> _EXERCISE INSTRUCTIONS_:
Return every record below exactly.
--- ENTRIES PROVIDED ---
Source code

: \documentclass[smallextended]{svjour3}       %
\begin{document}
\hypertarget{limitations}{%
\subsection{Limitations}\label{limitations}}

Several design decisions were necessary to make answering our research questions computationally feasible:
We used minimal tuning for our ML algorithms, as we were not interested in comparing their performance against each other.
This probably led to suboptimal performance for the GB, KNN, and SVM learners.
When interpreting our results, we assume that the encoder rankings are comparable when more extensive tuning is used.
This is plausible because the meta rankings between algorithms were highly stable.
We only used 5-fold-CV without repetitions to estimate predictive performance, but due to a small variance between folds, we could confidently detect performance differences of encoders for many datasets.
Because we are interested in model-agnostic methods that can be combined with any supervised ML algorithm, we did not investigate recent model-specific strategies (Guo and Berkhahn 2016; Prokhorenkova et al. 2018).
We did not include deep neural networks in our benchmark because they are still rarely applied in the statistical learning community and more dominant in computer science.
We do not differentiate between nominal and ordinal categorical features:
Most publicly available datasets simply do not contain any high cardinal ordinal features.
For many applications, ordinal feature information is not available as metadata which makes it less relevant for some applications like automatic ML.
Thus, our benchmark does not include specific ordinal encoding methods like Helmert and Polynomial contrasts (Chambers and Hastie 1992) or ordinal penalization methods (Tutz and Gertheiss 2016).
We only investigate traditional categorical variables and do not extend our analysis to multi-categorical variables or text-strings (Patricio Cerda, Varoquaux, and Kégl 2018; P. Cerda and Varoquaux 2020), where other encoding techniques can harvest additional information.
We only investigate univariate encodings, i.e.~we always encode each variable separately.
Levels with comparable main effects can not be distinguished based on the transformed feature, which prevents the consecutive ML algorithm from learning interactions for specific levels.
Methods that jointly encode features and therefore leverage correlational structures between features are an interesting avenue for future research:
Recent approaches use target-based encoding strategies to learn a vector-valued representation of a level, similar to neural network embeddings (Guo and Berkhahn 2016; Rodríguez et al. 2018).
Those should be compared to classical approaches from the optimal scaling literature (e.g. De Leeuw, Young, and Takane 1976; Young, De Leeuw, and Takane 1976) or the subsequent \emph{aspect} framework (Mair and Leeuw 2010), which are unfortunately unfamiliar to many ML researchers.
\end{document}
---
> _RESULT OF THIS TASK_:
Source code

: \documentclass[smallextended]{svjour3}       %
\begin{document}
\hypertarget{limitations}{%
\subsection{Limitations}\label{limitations}}

Several design decisions were necessary to make answering our research questions computationally feasible:
We used minimal tuning for our ML algorithms, as we were not interested in comparing their performance against each other.
This probably led to suboptimal performance for the GB, KNN, and SVM learners.
When interpreting our results, we assume that the encoder rankings are comparable when more extensive tuning is used.
This is plausible because the meta rankings between algorithms were highly stable.
We only used 5-fold-CV without repetitions to estimate predictive performance, but due to a small variance between folds, we could confidently detect performance differences of encoders for many datasets.
Because we are interested in model-agnostic methods that can be combined with any supervised ML algorithm, we did not investigate recent model-specific strategies (Guo and Berkhahn 2016; Prokhorenkova et al. 2018).
We did not include deep neural networks in our benchmark because they are still rarely applied in the statistical learning community and more dominant in computer science.
We do not differentiate between nominal and ordinal categorical features:
Most publicly available datasets simply do not contain any high cardinal ordinal features.
For many applications, ordinal feature information is not available as metadata which makes it less relevant for some applications like automatic ML.
Thus, our benchmark does not include specific ordinal encoding methods like Helmert and Polynomial contrasts (Chambers and Hastie 1992) or ordinal penalization methods (Tutz and Gertheiss 2016).
We only investigate traditional categorical variables and do not extend our analysis to multi-categorical variables or text-strings (Patricio Cerda, Varoquaux, and Kégl 2018; P. Cerda and Varoquaux 2020), where other encoding techniques can harvest additional information.
We only investigate univariate encodings, i.e.~we always encode each variable separately.
Levels with comparable main effects can not be distinguished based on the transformed feature, which prevents the consecutive ML algorithm from learning interactions for specific levels.
Methods that jointly encode features and therefore leverage correlational structures between features are an interesting avenue for future research:
Recent approaches use target-based encoding strategies to learn a vector-valued representation of a level, similar to neural network embeddings (Guo and Berkhahn 2016; Rodríguez et al. 2018).
Those should be compared to classical approaches from the optimal scaling literature (e.g. De Leeuw, Young, and Takane 1976; Young, De Leeuw, and Takane 1976) or the subsequent \emph{aspect} framework (Mair and Leeuw 2010), which are unfortunately unfamiliar to many ML researchers.
\end{document}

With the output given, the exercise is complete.